I think that I agree that the creation of a sub-forum would allow new users more accesibility to pertinent discussions…My concerns are the same as aquamarinee, but with moderator adherence, the debates will undoubtedly be kept civil…to have the threads all merged together is confusing and possibly discourages input from those who do not want to read through all the pages of the thread…

I’d rather not have an AA subforum. AA is an issue like any other, it should be discussed as other issues are.

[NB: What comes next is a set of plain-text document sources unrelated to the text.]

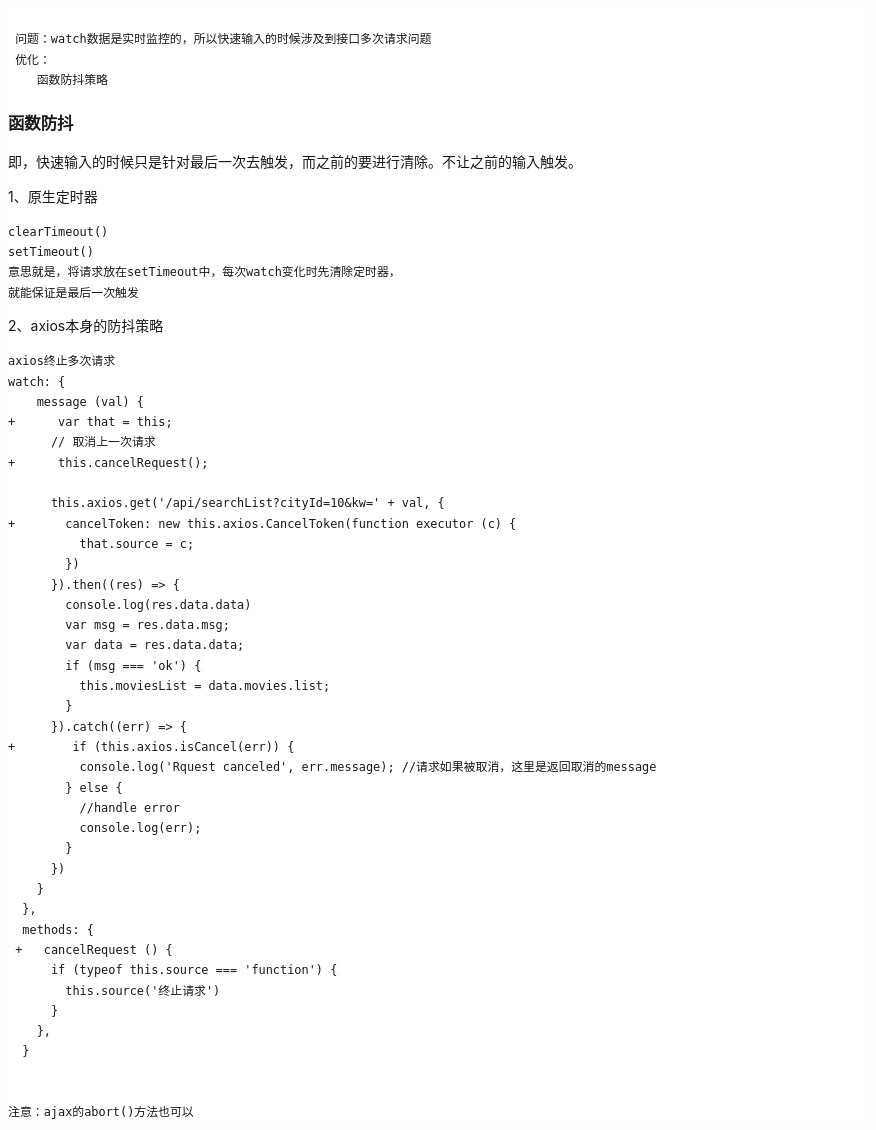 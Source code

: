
 ```
 
 问题：watch数据是实时监控的，所以快速输入的时候涉及到接口多次请求问题
 优化：
 	函数防抖策略
```



### 函数防抖

​	即，快速输入的时候只是针对最后一次去触发，而之前的要进行清除。不让之前的输入触发。

1、原生定时器

```
clearTimeout()
setTimeout()
意思就是，将请求放在setTimeout中，每次watch变化时先清除定时器，
就能保证是最后一次触发
```

2、axios本身的防抖策略

```
axios终止多次请求
watch: {
    message (val) {
+      var that = this;
      // 取消上一次请求
+      this.cancelRequest();

      this.axios.get('/api/searchList?cityId=10&kw=' + val, {
+       cancelToken: new this.axios.CancelToken(function executor (c) {
          that.source = c;
        })
      }).then((res) => {
        console.log(res.data.data)
        var msg = res.data.msg;
        var data = res.data.data;
        if (msg === 'ok') {
          this.moviesList = data.movies.list;
        }
      }).catch((err) => {
+        if (this.axios.isCancel(err)) {
          console.log('Rquest canceled', err.message); //请求如果被取消，这里是返回取消的message
        } else {
          //handle error
          console.log(err);
        }
      })
    }
  },
  methods: {
 +   cancelRequest () {
      if (typeof this.source === 'function') {
        this.source('终止请求')
      }
    },
  }


注意：ajax的abort()方法也可以
```
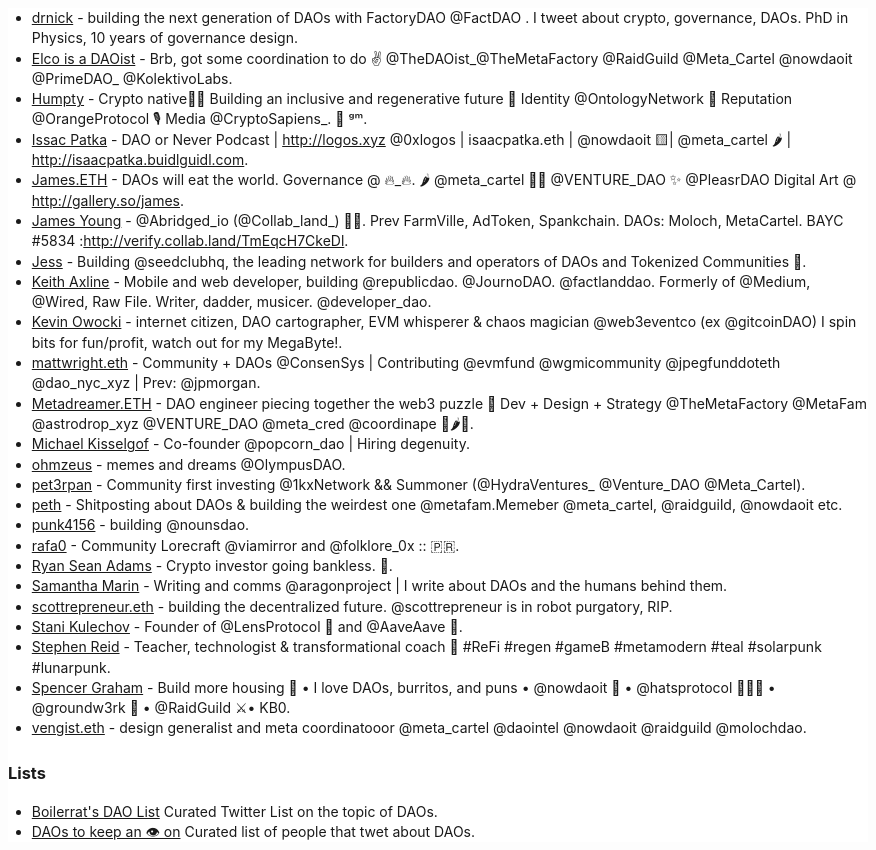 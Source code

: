 - [drnick](https://twitter.com/DrNickA) - building the next generation of DAOs with FactoryDAO @FactDAO . I tweet about crypto, governance, DAOs. PhD in Physics, 10 years of governance design.
- [Elco is a DAOist](https://twitter.com/duartedao) - Brb, got some coordination to do ✌️ @TheDAOist_@TheMetaFactory @RaidGuild @Meta_Cartel @nowdaoit @PrimeDAO_ @KolektivoLabs.
- [Humpty](https://twitter.com/humptycalderon) - Crypto native👋🏽 Building an inclusive and regenerative future 🙈 Identity @OntologyNetwork 🍊 Reputation @OrangeProtocol 🎙 Media @CryptoSapiens_.
 🧠 ᵍᵐ.
- [Issac Patka](https://twitter.com/isaacpatka) - DAO or Never Podcast | <http://logos.xyz> @0xlogos | isaacpatka.eth | @nowdaoit 🟨| @meta_cartel 🌶 | <http://isaacpatka.buidlguidl.com>.
- [James.ETH](https://twitter.com/blockchainjames) - DAOs will eat the world. Governance @ 🔥_🔥. 🌶 @meta_cartel 🧙‍♂️ @VENTURE_DAO ✨ @PleasrDAO Digital Art @ <http://gallery.so/james>.
- [James Young](https://twitter.com/jamesyoung) - @Abridged_io (@Collab_land_) 🦾🤖. Prev FarmVille, AdToken, Spankchain. DAOs: Moloch, MetaCartel. BAYC #5834 :<http://verify.collab.land/TmEqcH7CkeDl>.
- [Jess](https://twitter.com/thattallguy) - Building @seedclubhq, the leading network for builders and operators of DAOs and Tokenized Communities 🌱.
- [Keith Axline](https://twitter.com/kaxline) - Mobile and web developer, building @republicdao. @JournoDAO. @factlanddao. Formerly of @Medium, @Wired, Raw File. Writer, dadder, musicer. @developer_dao.
- [Kevin Owocki](https://twitter.com/owocki) - internet citizen, DAO cartographer, EVM whisperer & chaos magician @web3eventco (ex @gitcoinDAO) I spin bits for fun/profit, watch out for my MegaByte!.
- [mattwright.eth](https://twitter.com/mateo_ventures) - Community + DAOs @ConsenSys | Contributing @evmfund @wgmicommunity @jpegfunddoteth @dao_nyc_xyz | Prev: @jpmorgan.
- [Metadreamer.ETH](https://twitter.com/META_DREAMER) - DAO engineer piecing together the web3 puzzle 🌱 Dev + Design + Strategy @TheMetaFactory @MetaFam @astrodrop_xyz @VENTURE_DAO @meta_cred @coordinape 🤖🌶🐙.
- [Michael Kisselgof](https://twitter.com/SerKisselgof) - Co-founder @popcorn_dao | Hiring degenuity.
- [ohmzeus](https://twitter.com/ohmzeus) - memes and dreams @OlympusDAO.
- [pet3rpan](https://twitter.com/pet3rpan_) - Community first investing @1kxNetwork && Summoner (@HydraVentures_ @Venture_DAO @Meta_Cartel).
- [peth](https://twitter.com/petheth) - Shitposting about DAOs & building the weirdest one @metafam.Memeber @meta_cartel, @raidguild, @nowdaoit etc.
- [punk4156](https://twitter.com/punk4156) - building @nounsdao.
- [rafa0](https://twitter.com/rafathebuilder) - Community Lorecraft @viamirror and @folklore_0x :: 🇵🇷.
- [Ryan Sean Adams](https://twitter.com/RyanSAdams) - Crypto investor going bankless. 🏴.
- [Samantha Marin](https://twitter.com/samanthajmarin) - Writing and comms @aragonproject | I write about DAOs and the humans behind them.
- [scottrepreneur.eth](https://twitter.com/scottrepreneur_) - building the decentralized future. @scottrepreneur is in robot purgatory, RIP.
- [Stani Kulechov](https://twitter.com/StaniKulechov) - Founder of @LensProtocol 🌿 and @AaveAave 👻.
- [Stephen Reid](https://twitter.com/lunarpunk_0x) - Teacher, technologist & transformational coach 🌱 #ReFi #regen #gameB #metamodern #teal #solarpunk #lunarpunk.
- [Spencer Graham](https://twitter.com/spengrah) - Build more housing 🥑 • I love DAOs, burritos, and puns • @nowdaoit 🏰 • @hatsprotocol 🧢🎩👒 • @groundw3rk 🌾 • @RaidGuild ⚔️• KB0.
- [vengist.eth](https://twitter.com/0xd2_eth) - design generalist and meta coordinatooor @meta_cartel @daointel @nowdaoit @raidguild @molochdao.


### Lists

- [Boilerrat's DAO List](https://twitter.com/i/lists/1421301149777514497) Curated Twitter List on the topic of DAOs.
- [DAOs to keep an 👁 on](https://twitter.com/i/lists/1467034519807016960) Curated list of people that twet about DAOs.
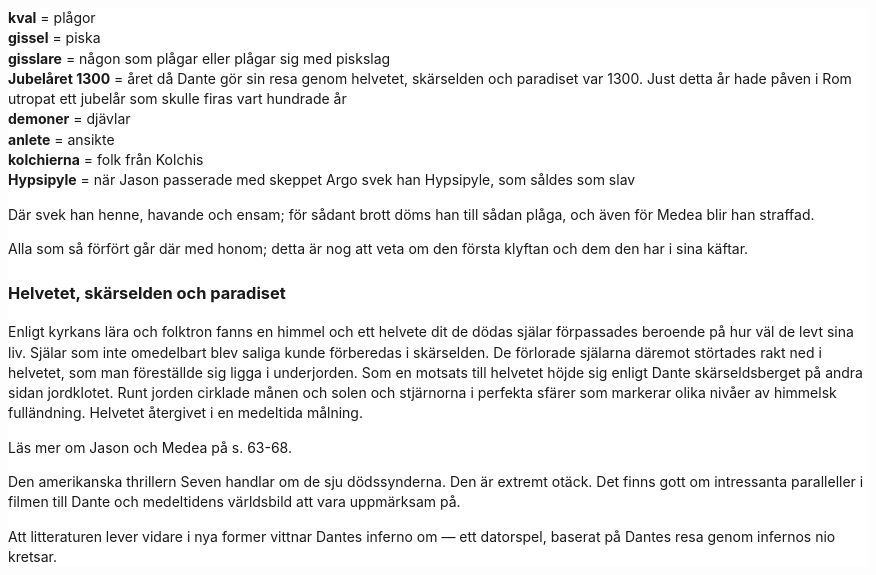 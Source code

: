 **kval** = plågor  
**gissel** = piska  
**gisslare** = någon som plågar eller plågar sig med piskslag  
**Jubelåret 1300** = året då Dante gör sin resa genom helvetet, skärselden och paradiset var 1300. Just detta år hade påven i Rom utropat ett jubelår som skulle firas vart hundrade år  
**demoner** = djävlar  
**anlete** = ansikte  
**kolchierna** = folk från Kolchis  
**Hypsipyle** = när Jason passerade med skeppet Argo svek han Hypsipyle, som såldes som slav

Där svek han henne, havande och ensam; för sådant brott döms han till sådan plåga, och även för Medea blir han straffad.

Alla som så förfört går där med honom; detta är nog att veta om den första klyftan och dem den har i sina käftar.

### Helvetet, skärselden och paradiset

Enligt kyrkans lära och folktron fanns en himmel och ett helvete dit de dödas själar förpassades beroende på hur väl de levt sina liv. Själar som inte omedelbart blev saliga kunde förberedas i skärselden. De förlorade själarna däremot störtades rakt ned i helvetet, som man föreställde sig ligga i underjorden. Som en motsats till helvetet höjde sig enligt Dante skärseldsberget på andra sidan jordklotet. Runt jorden cirklade månen och solen och stjärnorna i perfekta sfärer som markerar olika nivåer av himmelsk fulländning. Helvetet återgivet i en medeltida målning.

Läs mer om Jason och Medea på s. 63-68.

Den amerikanska thrillern Seven handlar om de sju dödssynderna. Den är extremt otäck. Det finns gott om intressanta paralleller i filmen till Dante och medeltidens världsbild att vara uppmärksam på.

Att litteraturen lever vidare i nya former vittnar Dantes inferno om — ett datorspel, baserat på Dantes resa genom infernos nio kretsar. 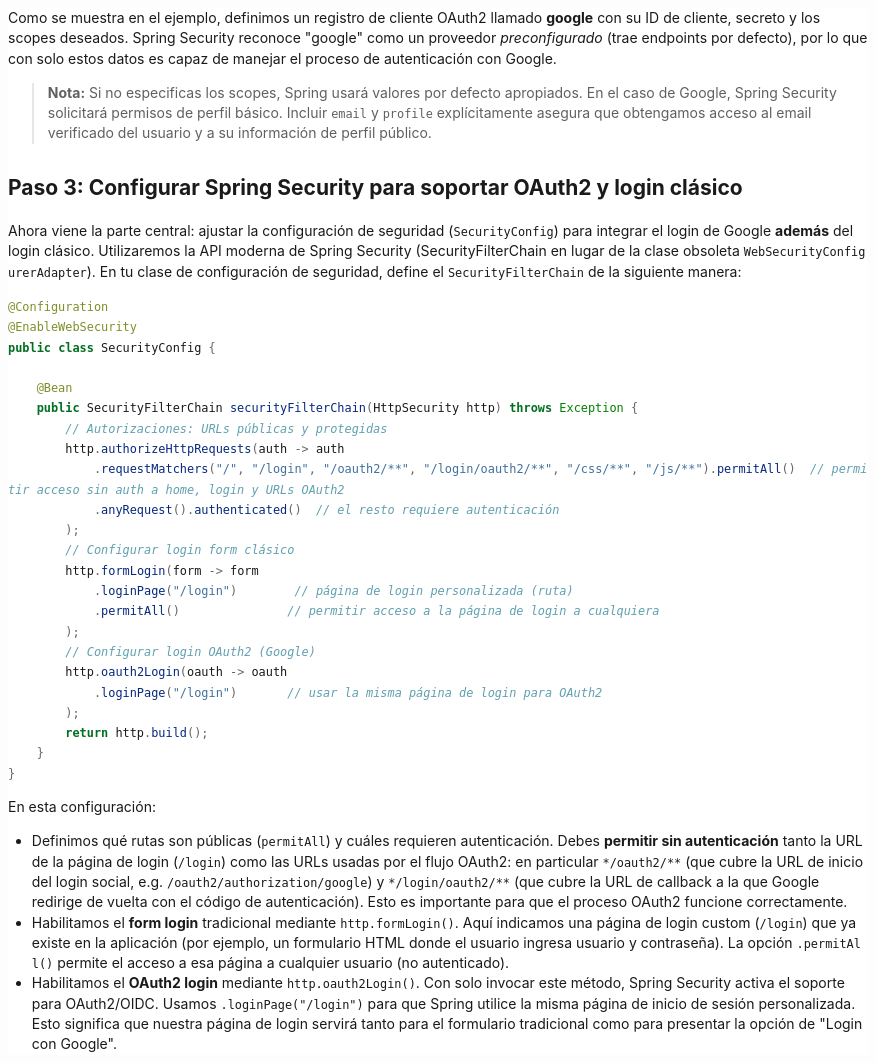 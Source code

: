 Como se muestra en el ejemplo, definimos un registro de cliente OAuth2 llamado **google** con su ID de cliente, secreto y los scopes deseados. Spring Security reconoce "google" como un proveedor _preconfigurado_ (trae endpoints por defecto), por lo que con solo estos datos es capaz de manejar el proceso de autenticación con Google.

> **Nota:** Si no especificas los scopes, Spring usará valores por defecto apropiados. En el caso de Google, Spring Security solicitará permisos de perfil básico. Incluir `email` y `profile` explícitamente asegura que obtengamos acceso al email verificado del usuario y a su información de perfil público.

## Paso 3: Configurar Spring Security para soportar OAuth2 y login clásico

Ahora viene la parte central: ajustar la configuración de seguridad (`SecurityConfig`) para integrar el login de Google **además** del login clásico. Utilizaremos la API moderna de Spring Security (SecurityFilterChain en lugar de la clase obsoleta `WebSecurityConfigurerAdapter`). En tu clase de configuración de seguridad, define el `SecurityFilterChain` de la siguiente manera:

```java
@Configuration
@EnableWebSecurity
public class SecurityConfig {

    @Bean
    public SecurityFilterChain securityFilterChain(HttpSecurity http) throws Exception {
        // Autorizaciones: URLs públicas y protegidas
        http.authorizeHttpRequests(auth -> auth
            .requestMatchers("/", "/login", "/oauth2/**", "/login/oauth2/**", "/css/**", "/js/**").permitAll()  // permitir acceso sin auth a home, login y URLs OAuth2
            .anyRequest().authenticated()  // el resto requiere autenticación
        );
        // Configurar login form clásico
        http.formLogin(form -> form
            .loginPage("/login")        // página de login personalizada (ruta)
            .permitAll()               // permitir acceso a la página de login a cualquiera
        );
        // Configurar login OAuth2 (Google)
        http.oauth2Login(oauth -> oauth
            .loginPage("/login")       // usar la misma página de login para OAuth2
        );
        return http.build();
    }
}
```

En esta configuración:

- Definimos qué rutas son públicas (`permitAll`) y cuáles requieren autenticación. Debes **permitir sin autenticación** tanto la URL de la página de login (`/login`) como las URLs usadas por el flujo OAuth2: en particular `*/oauth2/**` (que cubre la URL de inicio del login social, e.g. `/oauth2/authorization/google`) y `*/login/oauth2/**` (que cubre la URL de callback a la que Google redirige de vuelta con el código de autenticación). Esto es importante para que el proceso OAuth2 funcione correctamente.
- Habilitamos el **form login** tradicional mediante `http.formLogin()`. Aquí indicamos una página de login custom (`/login`) que ya existe en la aplicación (por ejemplo, un formulario HTML donde el usuario ingresa usuario y contraseña). La opción `.permitAll()` permite el acceso a esa página a cualquier usuario (no autenticado).
- Habilitamos el **OAuth2 login** mediante `http.oauth2Login()`. Con solo invocar este método, Spring Security activa el soporte para OAuth2/OIDC. Usamos `.loginPage("/login")` para que Spring utilice la misma página de inicio de sesión personalizada. Esto significa que nuestra página de login servirá tanto para el formulario tradicional como para presentar la opción de "Login con Google".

Isolating it in its own forum would make people unable to comment on it any other forum, even when it’s relevant.

What about this–how about a subforum on “Special Admissions Categories (Underrepresented Minorities, Legacies, Athletes, and Development Cases).” Discussions about affirmative action in college admissions (but only college admissions) could go there, as well as discussions of the fairness/unfairness of legacy and development admissions, etc. Those topics are often closely related, anyway. More general political discussions of AA should go to one of the cafes.
I have to say that I don’t like the giant merged threads, because they are just too difficult to read. The problem of multiple threads in the same forum usually solves itself as one of them becomes the “main” thread, and the others drop off the screen.